• _What is needed_: Could you copy every line of the data that contains "applied"?

• _Entries shown_:

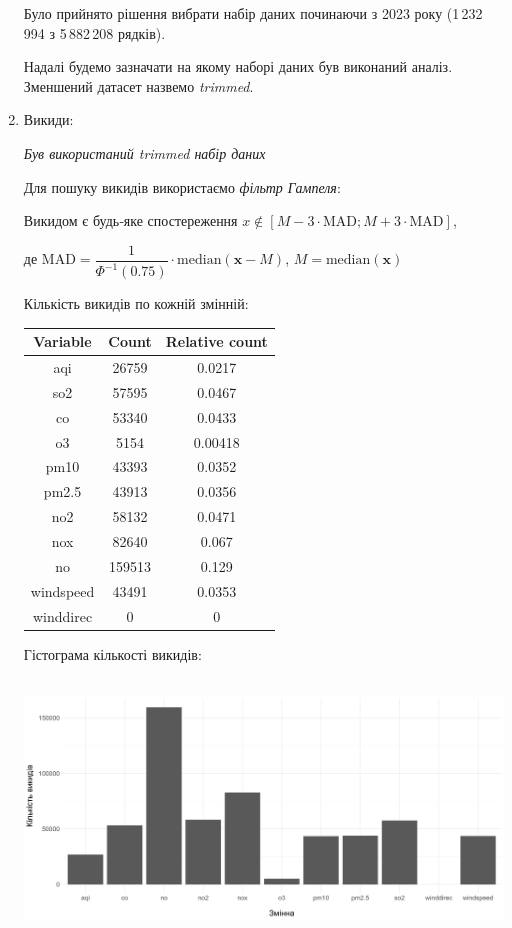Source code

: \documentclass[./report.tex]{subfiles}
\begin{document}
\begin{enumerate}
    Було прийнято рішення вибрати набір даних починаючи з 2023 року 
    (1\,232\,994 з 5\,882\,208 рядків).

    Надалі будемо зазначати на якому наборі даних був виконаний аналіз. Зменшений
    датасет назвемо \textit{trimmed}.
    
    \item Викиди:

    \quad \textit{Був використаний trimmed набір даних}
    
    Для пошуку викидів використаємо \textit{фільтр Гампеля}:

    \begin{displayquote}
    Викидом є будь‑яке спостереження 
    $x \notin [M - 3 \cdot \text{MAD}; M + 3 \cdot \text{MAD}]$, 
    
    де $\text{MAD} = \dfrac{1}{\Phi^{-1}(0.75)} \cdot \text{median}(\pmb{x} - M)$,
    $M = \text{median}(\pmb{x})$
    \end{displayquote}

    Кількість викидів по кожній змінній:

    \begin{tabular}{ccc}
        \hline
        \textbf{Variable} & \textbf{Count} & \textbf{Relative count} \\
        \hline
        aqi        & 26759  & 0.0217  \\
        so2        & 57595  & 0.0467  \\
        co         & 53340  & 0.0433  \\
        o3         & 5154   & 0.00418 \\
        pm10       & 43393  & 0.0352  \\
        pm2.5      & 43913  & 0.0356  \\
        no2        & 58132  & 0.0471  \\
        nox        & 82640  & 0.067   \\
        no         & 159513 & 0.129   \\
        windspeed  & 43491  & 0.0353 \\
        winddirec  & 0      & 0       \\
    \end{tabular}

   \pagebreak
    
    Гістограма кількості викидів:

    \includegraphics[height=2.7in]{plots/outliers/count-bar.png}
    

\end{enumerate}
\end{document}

---

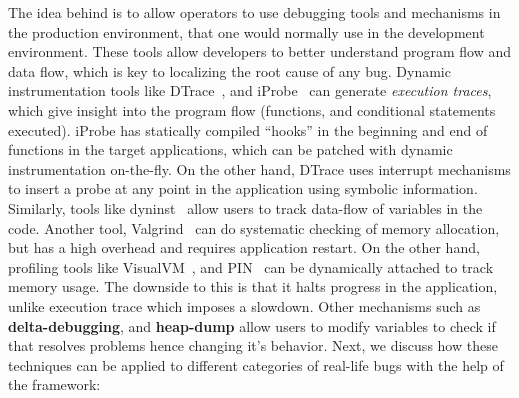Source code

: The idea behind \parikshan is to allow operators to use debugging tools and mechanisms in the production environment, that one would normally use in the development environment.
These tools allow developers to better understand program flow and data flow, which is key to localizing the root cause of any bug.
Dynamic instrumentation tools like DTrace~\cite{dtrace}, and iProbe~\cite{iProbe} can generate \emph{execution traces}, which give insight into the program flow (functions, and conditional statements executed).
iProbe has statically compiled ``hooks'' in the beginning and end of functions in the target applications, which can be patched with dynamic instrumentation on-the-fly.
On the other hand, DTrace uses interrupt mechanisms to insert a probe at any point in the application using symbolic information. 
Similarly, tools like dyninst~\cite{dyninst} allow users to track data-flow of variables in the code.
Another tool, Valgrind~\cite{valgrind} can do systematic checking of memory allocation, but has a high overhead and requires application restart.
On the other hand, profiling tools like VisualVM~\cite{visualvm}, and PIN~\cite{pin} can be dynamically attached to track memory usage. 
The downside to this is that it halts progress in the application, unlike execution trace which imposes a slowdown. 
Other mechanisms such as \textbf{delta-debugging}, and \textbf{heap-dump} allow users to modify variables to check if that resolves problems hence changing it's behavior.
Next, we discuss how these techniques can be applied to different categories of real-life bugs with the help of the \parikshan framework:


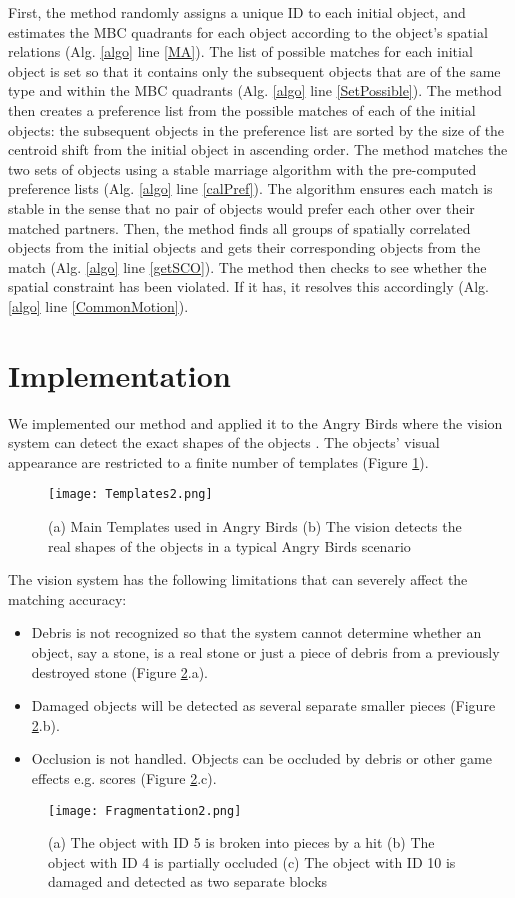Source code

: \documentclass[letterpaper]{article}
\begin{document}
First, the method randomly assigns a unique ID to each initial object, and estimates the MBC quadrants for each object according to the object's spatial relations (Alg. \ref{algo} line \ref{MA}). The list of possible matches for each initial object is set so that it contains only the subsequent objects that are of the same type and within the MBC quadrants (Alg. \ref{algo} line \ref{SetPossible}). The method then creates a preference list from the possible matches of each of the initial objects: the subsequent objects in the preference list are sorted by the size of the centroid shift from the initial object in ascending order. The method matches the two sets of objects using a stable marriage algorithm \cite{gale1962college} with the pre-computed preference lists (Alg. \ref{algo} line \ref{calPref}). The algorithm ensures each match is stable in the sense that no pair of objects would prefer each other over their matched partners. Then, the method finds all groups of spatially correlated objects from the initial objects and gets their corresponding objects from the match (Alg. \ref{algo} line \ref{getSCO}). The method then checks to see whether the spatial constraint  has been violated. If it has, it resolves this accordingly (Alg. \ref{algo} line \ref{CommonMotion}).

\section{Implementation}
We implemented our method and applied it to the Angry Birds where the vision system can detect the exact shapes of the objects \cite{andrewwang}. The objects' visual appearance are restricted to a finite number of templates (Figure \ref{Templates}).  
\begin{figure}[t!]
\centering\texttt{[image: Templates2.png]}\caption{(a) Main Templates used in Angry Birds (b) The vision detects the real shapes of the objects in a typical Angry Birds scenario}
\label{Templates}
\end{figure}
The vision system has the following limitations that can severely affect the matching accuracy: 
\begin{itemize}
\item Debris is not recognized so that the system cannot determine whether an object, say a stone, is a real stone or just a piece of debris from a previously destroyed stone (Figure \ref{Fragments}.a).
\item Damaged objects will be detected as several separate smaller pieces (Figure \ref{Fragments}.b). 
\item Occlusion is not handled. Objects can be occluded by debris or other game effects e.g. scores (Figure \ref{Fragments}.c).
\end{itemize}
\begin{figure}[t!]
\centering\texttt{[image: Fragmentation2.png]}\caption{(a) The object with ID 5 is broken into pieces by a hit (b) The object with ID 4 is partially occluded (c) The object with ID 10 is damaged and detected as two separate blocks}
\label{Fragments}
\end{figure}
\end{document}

==

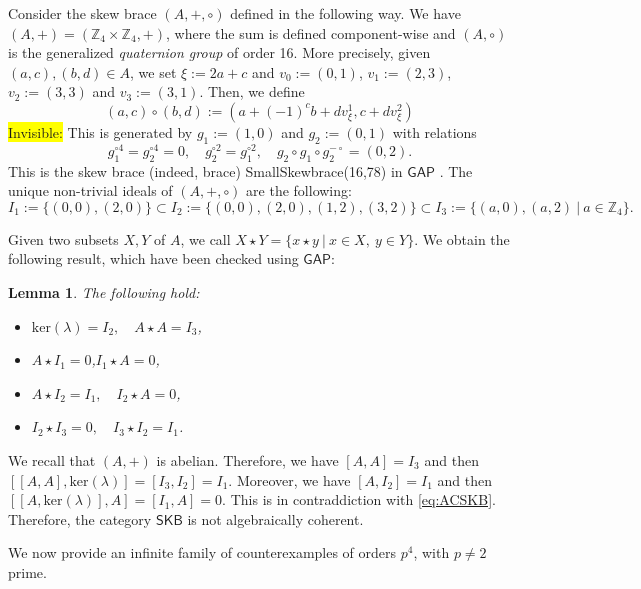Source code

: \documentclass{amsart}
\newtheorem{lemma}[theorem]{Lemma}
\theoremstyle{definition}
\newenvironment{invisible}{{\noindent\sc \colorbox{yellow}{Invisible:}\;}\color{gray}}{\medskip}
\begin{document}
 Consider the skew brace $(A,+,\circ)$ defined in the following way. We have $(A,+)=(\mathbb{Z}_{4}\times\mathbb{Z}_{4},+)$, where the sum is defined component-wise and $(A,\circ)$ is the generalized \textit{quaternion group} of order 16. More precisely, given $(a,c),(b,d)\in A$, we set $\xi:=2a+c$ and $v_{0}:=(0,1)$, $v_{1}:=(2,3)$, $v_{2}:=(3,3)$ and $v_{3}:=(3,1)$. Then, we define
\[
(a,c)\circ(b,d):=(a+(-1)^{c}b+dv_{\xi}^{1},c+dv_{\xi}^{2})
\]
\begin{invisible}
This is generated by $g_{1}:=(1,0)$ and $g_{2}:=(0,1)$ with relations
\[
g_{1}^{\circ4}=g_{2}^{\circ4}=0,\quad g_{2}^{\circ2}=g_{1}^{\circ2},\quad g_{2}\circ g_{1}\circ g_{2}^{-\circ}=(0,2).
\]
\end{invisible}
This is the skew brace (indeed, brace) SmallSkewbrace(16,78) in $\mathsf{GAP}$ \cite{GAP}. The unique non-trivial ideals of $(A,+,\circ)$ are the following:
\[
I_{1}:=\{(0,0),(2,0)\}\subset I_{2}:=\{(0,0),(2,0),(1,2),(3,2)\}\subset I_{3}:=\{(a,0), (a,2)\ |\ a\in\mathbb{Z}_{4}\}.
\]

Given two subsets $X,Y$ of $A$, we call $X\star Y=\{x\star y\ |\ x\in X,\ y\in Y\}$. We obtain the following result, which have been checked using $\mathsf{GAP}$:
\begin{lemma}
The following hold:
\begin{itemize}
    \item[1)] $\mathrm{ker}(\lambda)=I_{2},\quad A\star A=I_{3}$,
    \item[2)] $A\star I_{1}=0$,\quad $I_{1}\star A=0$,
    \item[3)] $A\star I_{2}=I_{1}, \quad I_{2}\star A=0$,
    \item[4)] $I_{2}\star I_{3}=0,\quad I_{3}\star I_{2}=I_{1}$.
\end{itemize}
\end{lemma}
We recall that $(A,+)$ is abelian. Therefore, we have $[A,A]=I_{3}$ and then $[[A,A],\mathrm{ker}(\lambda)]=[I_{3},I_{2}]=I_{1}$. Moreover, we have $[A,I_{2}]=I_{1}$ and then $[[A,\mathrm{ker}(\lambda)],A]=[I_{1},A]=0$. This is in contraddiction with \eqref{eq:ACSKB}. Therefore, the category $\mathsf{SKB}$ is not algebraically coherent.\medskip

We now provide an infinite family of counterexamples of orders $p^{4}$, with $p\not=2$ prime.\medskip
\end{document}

• _Solution for this task_:
Next, we discuss how these techniques can be applied to different categories of real-life bugs with the help of the \parikshan framework:
We implemented our method and applied it to the Angry Birds where the vision system can detect the exact shapes of the objects \cite{andrewwang}. The objects' visual appearance are restricted to a finite number of templates (Figure \ref{Templates}).  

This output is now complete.